- **Records**:
--- START ---

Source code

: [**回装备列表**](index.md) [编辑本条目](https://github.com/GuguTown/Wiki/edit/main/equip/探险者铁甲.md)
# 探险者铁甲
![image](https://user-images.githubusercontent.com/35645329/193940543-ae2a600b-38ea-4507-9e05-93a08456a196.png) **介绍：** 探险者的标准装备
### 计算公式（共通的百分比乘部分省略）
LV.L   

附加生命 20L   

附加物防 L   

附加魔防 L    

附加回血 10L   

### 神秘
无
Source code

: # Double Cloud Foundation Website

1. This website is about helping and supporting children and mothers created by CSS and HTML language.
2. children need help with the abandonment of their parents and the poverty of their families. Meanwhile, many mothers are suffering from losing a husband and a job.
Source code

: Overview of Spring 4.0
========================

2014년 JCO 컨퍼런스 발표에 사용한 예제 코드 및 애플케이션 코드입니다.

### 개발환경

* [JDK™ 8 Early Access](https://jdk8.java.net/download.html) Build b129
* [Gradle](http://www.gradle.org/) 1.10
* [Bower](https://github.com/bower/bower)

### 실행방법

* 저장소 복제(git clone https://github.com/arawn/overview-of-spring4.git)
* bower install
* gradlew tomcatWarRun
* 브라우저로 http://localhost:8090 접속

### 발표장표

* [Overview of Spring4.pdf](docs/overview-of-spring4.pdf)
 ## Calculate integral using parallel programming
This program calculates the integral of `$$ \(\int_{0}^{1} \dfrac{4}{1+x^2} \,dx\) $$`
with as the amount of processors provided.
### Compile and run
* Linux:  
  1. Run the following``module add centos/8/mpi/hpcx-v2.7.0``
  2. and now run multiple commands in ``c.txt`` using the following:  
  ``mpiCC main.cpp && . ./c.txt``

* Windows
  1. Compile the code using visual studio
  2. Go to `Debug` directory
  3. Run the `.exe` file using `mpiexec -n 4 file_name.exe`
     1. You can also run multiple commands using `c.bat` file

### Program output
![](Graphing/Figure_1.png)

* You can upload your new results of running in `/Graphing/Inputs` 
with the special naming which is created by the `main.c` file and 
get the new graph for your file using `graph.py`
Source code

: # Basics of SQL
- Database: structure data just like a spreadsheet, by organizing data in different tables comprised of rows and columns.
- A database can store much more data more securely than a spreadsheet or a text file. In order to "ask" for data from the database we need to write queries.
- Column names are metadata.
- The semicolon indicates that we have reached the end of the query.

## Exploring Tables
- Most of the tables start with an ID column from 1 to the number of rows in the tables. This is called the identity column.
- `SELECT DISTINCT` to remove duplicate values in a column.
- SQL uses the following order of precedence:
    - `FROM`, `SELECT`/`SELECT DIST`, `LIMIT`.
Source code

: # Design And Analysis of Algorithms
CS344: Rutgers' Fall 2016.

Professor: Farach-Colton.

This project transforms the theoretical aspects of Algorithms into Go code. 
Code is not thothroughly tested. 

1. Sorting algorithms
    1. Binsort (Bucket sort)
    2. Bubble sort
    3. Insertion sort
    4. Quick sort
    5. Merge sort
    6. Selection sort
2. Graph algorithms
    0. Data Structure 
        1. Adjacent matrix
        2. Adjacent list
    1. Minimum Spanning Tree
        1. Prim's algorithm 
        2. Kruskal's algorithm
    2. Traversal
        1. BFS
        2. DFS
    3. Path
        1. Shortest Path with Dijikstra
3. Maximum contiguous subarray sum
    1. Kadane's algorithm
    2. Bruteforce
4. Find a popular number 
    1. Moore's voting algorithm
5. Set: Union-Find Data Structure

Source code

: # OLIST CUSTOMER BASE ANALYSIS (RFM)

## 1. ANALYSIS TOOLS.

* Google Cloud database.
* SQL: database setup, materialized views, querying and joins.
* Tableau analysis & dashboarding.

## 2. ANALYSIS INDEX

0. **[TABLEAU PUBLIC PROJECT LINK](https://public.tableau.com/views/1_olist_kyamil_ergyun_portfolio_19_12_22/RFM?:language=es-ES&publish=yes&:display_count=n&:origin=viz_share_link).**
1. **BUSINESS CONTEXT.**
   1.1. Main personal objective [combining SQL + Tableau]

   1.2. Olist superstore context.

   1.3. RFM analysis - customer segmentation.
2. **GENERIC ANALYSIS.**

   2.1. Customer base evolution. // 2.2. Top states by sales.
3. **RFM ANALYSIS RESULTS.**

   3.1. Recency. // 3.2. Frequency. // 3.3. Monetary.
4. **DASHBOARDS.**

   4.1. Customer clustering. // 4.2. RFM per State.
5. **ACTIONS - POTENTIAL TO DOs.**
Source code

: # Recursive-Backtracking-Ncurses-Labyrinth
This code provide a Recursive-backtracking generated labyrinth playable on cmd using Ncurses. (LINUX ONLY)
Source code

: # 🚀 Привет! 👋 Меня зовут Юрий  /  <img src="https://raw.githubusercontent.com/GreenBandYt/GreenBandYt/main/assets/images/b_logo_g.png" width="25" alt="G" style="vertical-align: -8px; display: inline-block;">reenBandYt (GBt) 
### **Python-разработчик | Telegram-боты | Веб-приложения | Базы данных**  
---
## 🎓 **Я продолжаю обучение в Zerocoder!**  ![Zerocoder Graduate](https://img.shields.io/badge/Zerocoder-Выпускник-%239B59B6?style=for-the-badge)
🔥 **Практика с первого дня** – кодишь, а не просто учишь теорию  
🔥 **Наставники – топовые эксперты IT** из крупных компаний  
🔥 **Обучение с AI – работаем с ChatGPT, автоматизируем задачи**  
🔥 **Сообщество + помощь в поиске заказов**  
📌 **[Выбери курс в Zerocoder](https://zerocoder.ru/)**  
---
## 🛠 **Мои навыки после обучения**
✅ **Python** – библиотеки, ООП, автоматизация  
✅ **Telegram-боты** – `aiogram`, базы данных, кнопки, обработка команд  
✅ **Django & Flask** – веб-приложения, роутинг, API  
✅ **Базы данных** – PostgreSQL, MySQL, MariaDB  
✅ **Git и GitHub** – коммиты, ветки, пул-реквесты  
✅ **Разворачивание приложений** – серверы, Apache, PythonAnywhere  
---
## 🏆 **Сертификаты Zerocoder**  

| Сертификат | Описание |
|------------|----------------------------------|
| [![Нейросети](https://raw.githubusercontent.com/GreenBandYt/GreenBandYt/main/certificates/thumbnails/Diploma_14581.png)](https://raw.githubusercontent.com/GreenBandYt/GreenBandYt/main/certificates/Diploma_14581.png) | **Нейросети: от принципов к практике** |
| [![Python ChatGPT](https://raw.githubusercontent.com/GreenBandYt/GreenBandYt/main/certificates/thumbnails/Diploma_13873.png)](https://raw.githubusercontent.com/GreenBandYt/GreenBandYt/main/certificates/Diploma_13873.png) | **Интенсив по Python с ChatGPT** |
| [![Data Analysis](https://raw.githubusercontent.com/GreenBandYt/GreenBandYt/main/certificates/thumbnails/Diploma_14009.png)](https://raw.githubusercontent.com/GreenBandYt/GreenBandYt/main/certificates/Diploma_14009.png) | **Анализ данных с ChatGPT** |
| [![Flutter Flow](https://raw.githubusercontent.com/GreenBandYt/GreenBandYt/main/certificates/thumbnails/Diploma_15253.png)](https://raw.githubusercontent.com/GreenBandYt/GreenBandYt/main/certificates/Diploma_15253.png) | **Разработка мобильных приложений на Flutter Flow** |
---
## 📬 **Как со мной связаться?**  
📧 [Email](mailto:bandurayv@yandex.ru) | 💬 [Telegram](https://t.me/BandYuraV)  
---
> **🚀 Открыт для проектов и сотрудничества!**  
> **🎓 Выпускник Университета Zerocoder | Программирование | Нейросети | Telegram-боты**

--- END ---

- **What you need to do**:
Using the entries above, return each line that includes the word "Path".

- **Response area**:
    3. Path
        1. Shortest Path with Dijikstra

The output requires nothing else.